Re: [PATCH 1/1] mm/page_alloc: Leave IRQs enabled for per-cpu page allocations

From: Mel Gorman
Date: Tue Oct 11 2022 - 04:25:41 EST


On Mon, Oct 10, 2022 at 10:45:43PM +0200, Vlastimil Babka wrote:
> On 10/10/22 16:22, Mel Gorman wrote:
> > On Wed, Aug 24, 2022 at 10:58:26PM -0600, Yu Zhao wrote:
> > > On Wed, Aug 24, 2022 at 8:18 AM Mel Gorman <mgorman@xxxxxxxxxxxxxxxxxxx> wrote:
> > > >
> > > > The pcp_spin_lock_irqsave protecting the PCP lists is IRQ-safe as a task
> > > > allocating from the PCP must not re-enter the allocator from IRQ context.
> > > > In each instance where IRQ-reentrancy is possible, the lock is acquired using
> > > > pcp_spin_trylock_irqsave() even though IRQs are disabled and re-entrancy
> > > > is impossible.
> > > >
> > > > Demote the lock to pcp_spin_lock avoids an IRQ disable/enable in the common
> > > > case at the cost of some IRQ allocations taking a slower path. If the PCP
> > > > lists need to be refilled, the zone lock still needs to disable IRQs but
> > > > that will only happen on PCP refill and drain. If an IRQ is raised when
> > > > a PCP allocation is in progress, the trylock will fail and fallback to
> > > > using the buddy lists directly. Note that this may not be a universal win
> > > > if an interrupt-intensive workload also allocates heavily from interrupt
> > > > context and contends heavily on the zone->lock as a result.
> > >
> > > Hi,
> > >
> > > This patch caused the following warning.

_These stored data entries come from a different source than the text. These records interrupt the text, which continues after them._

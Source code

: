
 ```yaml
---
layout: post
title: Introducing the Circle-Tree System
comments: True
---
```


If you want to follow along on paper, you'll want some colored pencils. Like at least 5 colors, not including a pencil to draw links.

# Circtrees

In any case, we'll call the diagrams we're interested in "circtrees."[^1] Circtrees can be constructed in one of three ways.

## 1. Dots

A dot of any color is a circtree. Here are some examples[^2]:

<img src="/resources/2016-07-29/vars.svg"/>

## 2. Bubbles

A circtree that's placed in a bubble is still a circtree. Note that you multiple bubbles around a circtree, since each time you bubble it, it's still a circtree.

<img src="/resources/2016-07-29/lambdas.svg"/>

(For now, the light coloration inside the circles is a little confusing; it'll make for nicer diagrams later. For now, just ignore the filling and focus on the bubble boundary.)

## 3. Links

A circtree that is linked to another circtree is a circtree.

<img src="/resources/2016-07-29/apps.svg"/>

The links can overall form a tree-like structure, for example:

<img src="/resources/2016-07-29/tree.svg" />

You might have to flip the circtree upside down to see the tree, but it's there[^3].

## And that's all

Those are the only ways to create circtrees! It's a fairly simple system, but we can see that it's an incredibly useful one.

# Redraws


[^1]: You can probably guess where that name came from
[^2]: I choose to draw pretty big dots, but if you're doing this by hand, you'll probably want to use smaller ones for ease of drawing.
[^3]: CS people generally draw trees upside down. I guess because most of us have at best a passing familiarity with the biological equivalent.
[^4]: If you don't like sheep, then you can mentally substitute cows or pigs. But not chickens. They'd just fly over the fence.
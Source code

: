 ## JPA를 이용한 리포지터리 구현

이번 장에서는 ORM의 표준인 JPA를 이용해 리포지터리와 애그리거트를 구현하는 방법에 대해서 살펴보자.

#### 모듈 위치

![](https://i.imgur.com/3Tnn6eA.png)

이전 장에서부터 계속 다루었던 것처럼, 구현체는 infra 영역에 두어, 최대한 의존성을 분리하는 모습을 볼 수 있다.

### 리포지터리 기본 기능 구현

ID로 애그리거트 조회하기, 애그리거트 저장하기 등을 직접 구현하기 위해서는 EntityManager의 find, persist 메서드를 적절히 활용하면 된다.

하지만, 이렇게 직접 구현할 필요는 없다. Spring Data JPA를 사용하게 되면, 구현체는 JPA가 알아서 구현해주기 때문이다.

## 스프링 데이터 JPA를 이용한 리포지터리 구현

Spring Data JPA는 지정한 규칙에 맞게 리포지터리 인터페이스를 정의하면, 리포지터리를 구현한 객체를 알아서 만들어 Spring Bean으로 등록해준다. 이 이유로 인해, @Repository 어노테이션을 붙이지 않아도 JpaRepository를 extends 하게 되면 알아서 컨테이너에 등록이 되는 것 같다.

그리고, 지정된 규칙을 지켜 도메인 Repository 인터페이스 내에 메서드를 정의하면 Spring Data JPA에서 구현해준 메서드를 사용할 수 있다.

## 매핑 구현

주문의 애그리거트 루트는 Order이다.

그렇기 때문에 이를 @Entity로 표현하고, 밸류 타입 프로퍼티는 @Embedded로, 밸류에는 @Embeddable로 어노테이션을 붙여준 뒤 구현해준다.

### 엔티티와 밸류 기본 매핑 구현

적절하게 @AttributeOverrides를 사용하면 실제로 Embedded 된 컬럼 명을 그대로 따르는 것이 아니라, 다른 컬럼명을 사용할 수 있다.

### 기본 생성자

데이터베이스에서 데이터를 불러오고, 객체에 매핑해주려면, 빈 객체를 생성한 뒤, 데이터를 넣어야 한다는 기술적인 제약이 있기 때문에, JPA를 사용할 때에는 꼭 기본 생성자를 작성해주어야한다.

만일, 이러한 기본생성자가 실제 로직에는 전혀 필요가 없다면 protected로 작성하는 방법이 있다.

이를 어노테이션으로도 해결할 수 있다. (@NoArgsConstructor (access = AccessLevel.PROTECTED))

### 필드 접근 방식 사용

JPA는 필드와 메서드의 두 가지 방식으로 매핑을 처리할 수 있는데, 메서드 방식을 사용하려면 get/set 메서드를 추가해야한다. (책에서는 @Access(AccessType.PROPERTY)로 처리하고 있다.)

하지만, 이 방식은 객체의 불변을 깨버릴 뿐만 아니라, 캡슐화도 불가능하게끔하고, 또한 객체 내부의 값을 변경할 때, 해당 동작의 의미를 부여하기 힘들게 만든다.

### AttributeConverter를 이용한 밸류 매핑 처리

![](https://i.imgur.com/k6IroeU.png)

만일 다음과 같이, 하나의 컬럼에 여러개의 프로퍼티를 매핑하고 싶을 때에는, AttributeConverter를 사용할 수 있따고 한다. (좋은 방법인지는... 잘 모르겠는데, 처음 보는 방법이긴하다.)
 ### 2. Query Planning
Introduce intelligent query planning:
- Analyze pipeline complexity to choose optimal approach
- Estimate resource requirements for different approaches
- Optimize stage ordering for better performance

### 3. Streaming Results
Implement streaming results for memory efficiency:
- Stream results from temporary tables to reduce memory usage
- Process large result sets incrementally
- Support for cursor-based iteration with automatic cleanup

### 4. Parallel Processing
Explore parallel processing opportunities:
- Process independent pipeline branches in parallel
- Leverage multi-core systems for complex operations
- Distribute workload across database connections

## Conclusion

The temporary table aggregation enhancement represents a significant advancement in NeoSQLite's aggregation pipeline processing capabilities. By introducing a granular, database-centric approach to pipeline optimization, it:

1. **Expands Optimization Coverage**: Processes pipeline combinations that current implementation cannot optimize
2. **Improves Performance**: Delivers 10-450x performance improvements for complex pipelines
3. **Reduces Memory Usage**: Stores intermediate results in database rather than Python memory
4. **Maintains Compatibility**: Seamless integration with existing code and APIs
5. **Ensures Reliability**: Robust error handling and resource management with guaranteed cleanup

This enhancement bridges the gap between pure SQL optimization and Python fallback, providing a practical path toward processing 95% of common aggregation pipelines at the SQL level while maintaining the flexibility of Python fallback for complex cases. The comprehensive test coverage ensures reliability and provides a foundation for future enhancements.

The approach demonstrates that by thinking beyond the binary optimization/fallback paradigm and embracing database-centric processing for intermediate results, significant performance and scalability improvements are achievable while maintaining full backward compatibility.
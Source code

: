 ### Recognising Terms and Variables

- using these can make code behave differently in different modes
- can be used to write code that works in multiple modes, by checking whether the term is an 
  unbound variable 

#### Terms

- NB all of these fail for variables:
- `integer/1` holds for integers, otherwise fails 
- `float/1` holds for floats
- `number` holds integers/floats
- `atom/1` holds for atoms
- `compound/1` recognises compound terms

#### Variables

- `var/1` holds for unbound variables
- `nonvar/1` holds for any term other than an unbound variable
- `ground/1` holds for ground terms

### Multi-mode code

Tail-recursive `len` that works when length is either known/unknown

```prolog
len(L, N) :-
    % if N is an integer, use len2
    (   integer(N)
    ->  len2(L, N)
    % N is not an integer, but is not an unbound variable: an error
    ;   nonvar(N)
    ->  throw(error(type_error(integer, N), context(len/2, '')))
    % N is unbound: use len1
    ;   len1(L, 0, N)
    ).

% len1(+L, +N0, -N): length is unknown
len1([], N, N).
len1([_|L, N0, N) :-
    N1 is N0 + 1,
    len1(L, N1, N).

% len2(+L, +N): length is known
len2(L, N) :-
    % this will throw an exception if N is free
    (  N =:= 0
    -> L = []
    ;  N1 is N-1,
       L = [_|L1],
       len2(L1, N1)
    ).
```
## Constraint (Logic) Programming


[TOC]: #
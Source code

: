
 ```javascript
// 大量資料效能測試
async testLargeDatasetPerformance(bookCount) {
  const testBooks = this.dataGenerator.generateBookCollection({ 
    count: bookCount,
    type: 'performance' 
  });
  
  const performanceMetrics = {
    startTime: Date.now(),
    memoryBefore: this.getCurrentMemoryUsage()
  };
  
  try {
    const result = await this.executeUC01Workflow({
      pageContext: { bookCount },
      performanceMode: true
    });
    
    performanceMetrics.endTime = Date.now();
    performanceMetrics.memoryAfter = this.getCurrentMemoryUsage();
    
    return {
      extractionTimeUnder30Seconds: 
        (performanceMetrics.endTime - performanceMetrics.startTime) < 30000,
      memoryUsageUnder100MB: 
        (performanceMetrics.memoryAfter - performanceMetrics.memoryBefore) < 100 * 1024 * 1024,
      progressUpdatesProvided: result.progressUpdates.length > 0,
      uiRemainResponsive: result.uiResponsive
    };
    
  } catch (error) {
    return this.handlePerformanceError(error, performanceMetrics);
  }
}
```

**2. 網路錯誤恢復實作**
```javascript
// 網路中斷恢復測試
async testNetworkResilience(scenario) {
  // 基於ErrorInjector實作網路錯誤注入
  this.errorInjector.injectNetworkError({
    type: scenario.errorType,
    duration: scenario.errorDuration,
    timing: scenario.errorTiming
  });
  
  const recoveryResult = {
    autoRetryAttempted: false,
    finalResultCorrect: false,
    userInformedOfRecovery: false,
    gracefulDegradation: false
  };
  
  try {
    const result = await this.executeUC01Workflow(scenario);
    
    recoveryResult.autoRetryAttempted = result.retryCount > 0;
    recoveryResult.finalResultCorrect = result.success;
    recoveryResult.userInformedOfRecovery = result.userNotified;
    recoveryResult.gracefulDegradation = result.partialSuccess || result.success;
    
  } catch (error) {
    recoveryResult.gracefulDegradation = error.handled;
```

Please take a look.
> > >
> > > Thanks.
> > >
> > > WARNING: inconsistent lock state
> > > 6.0.0-dbg-DEV #1 Tainted: G S W O
> > > --------------------------------
> >
> > I finally found time to take a closer look at this and I cannot reproduce
> > it against 6.0. What workload triggered the warning, on what platform and
> > can you post the kernel config used please? It would also help if you
> > can remember what git commit the patch was tested upon.
> >
> > Thanks and sorry for the long delay.
>
> I didn't (try to) reproduce this, but FWIW the report looked legit to me, as
> after the patch, pcp_spin_trylock() has to be used for both allocation and
> freeing to be IRQ safe. free_unref_page() uses it, so it's fine. But as the
> stack trace in the report shows, free_unref_page_list() does pcp_spin_lock()
> and not _trylock, and that's IMHO the problem.
>

I completely agree, it was a surprise to me that IO completion would
happen in soft IRQ context even though blk_done_softirq indicates that
it is normal and I didn't manage to trigger that case myself. I wondered
if there was an easy way to force that which would have made testing of
this easier. I can live without the reproduction case and cc Yu Zhao after
6.1-rc1 comes out and I've fixed this.

--
Mel Gorman
SUSE Labs